Exercise directions :: Search the listing below for the word "textwidth" and copy each line where it appears.

********

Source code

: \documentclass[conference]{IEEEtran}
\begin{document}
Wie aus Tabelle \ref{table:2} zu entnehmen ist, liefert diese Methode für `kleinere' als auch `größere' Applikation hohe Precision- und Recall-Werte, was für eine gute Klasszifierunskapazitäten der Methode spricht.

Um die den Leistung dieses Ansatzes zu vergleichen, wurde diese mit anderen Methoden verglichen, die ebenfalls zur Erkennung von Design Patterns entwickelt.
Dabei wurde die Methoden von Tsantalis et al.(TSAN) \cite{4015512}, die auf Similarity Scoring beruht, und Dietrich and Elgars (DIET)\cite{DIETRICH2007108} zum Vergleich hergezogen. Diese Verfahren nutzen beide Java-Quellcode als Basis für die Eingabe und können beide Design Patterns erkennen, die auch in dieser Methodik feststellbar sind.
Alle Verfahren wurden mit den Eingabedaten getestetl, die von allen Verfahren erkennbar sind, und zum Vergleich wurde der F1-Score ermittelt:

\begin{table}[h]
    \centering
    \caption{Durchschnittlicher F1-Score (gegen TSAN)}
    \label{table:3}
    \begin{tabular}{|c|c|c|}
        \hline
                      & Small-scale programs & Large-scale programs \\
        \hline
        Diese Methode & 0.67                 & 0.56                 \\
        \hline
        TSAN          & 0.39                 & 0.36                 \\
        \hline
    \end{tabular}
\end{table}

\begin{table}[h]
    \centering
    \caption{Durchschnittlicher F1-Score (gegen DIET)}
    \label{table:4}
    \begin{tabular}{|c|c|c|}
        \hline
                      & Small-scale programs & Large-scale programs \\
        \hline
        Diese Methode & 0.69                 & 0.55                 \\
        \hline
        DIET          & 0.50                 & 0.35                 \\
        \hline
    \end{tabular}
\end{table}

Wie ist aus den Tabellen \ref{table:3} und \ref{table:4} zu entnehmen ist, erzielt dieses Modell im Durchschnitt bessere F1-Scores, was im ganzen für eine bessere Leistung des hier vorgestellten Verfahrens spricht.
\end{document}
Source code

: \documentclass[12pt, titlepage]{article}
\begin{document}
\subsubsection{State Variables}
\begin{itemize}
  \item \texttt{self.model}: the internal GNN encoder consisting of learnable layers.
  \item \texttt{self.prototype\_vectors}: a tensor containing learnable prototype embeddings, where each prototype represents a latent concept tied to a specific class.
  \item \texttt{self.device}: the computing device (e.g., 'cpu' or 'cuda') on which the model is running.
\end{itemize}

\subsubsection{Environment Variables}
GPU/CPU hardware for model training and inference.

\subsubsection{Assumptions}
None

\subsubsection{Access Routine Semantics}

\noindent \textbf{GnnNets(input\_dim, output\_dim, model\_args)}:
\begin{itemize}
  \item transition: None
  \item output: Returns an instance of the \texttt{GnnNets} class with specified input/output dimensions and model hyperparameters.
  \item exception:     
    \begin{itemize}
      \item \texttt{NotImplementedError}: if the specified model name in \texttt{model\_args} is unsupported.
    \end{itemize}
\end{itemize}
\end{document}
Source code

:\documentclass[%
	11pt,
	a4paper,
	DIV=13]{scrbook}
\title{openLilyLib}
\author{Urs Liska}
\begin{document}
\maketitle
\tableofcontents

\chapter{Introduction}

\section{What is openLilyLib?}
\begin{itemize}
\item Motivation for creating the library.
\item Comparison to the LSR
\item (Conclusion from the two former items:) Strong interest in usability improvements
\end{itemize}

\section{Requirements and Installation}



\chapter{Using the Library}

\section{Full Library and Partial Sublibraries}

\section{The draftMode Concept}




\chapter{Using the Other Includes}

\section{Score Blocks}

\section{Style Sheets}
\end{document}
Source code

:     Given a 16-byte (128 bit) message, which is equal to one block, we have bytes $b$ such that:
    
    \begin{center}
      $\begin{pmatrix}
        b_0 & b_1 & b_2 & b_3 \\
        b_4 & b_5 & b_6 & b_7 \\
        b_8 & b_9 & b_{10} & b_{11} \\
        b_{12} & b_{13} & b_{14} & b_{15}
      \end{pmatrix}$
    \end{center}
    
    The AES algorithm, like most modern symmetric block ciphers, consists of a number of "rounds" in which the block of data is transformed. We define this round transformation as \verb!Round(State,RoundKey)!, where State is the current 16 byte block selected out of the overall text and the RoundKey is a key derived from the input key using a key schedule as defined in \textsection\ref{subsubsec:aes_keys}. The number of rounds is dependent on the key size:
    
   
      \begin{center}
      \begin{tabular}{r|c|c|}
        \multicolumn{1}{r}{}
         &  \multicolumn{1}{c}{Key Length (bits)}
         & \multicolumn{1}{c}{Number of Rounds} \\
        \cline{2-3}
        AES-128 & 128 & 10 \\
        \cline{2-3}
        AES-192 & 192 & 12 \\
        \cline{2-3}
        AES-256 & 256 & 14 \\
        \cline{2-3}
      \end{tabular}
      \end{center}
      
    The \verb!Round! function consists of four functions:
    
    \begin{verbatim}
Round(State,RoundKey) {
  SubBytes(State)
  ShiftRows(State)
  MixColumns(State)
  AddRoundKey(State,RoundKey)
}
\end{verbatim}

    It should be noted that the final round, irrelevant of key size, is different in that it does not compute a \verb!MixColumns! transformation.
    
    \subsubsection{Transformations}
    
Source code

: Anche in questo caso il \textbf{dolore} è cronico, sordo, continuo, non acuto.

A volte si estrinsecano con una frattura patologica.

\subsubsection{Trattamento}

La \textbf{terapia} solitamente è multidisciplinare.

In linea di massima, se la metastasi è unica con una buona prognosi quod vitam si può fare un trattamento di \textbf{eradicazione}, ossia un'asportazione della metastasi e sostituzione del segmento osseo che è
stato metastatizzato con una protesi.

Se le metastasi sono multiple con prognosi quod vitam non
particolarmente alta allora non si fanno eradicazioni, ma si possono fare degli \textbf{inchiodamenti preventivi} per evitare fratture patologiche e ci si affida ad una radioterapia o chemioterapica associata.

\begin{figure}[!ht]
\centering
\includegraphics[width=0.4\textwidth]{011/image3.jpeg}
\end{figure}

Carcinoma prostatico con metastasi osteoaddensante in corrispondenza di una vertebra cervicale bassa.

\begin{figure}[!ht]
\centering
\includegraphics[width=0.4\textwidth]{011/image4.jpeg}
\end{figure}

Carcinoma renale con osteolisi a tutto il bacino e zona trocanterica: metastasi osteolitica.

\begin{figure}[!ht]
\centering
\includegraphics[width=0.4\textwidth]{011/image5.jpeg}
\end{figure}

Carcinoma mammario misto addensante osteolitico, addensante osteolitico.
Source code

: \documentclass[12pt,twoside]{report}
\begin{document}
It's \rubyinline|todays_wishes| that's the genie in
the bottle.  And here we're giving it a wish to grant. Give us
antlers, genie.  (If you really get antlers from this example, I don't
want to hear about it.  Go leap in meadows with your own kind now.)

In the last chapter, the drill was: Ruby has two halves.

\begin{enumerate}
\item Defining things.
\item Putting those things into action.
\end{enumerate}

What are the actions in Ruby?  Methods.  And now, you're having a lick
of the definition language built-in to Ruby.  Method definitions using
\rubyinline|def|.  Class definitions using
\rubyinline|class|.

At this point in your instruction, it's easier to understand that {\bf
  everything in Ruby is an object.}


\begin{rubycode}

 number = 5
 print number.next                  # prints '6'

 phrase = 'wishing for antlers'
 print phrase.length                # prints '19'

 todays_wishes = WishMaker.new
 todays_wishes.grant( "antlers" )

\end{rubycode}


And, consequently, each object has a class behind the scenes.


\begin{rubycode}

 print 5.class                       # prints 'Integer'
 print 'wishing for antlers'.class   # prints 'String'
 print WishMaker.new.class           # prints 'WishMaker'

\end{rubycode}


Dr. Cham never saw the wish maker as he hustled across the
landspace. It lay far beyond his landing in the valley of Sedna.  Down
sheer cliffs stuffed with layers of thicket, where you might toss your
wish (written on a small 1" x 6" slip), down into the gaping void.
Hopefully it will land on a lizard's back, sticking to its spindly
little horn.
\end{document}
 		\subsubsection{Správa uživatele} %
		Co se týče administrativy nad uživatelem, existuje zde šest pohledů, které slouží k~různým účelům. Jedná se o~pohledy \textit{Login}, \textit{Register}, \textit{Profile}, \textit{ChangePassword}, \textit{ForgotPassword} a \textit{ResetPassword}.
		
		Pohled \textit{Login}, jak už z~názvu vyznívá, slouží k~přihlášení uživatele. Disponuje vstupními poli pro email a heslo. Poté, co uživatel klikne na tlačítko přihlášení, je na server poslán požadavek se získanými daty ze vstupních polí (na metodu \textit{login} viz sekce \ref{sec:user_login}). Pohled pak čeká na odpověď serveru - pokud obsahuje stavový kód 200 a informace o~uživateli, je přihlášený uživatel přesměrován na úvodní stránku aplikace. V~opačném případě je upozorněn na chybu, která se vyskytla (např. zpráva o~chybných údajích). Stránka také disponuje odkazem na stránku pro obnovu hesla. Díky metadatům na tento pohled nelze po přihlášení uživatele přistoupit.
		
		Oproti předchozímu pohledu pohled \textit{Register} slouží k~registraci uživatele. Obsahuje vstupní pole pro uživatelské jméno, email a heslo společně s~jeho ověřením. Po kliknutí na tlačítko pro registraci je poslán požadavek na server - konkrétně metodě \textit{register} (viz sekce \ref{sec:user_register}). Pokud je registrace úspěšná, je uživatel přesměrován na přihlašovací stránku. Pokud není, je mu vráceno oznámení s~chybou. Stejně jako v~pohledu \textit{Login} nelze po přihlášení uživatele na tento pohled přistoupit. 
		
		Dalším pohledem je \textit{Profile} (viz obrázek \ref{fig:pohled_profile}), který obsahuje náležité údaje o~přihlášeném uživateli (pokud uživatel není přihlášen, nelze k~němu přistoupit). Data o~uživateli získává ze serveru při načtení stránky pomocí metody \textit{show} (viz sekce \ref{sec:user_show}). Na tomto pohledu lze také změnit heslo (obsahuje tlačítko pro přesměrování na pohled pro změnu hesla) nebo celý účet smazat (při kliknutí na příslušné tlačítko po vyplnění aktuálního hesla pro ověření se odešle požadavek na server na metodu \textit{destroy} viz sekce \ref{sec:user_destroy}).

********

Task answer ::
\includegraphics[width=0.4\textwidth]{011/image3.jpeg}
\includegraphics[width=0.4\textwidth]{011/image4.jpeg}
\includegraphics[width=0.4\textwidth]{011/image5.jpeg}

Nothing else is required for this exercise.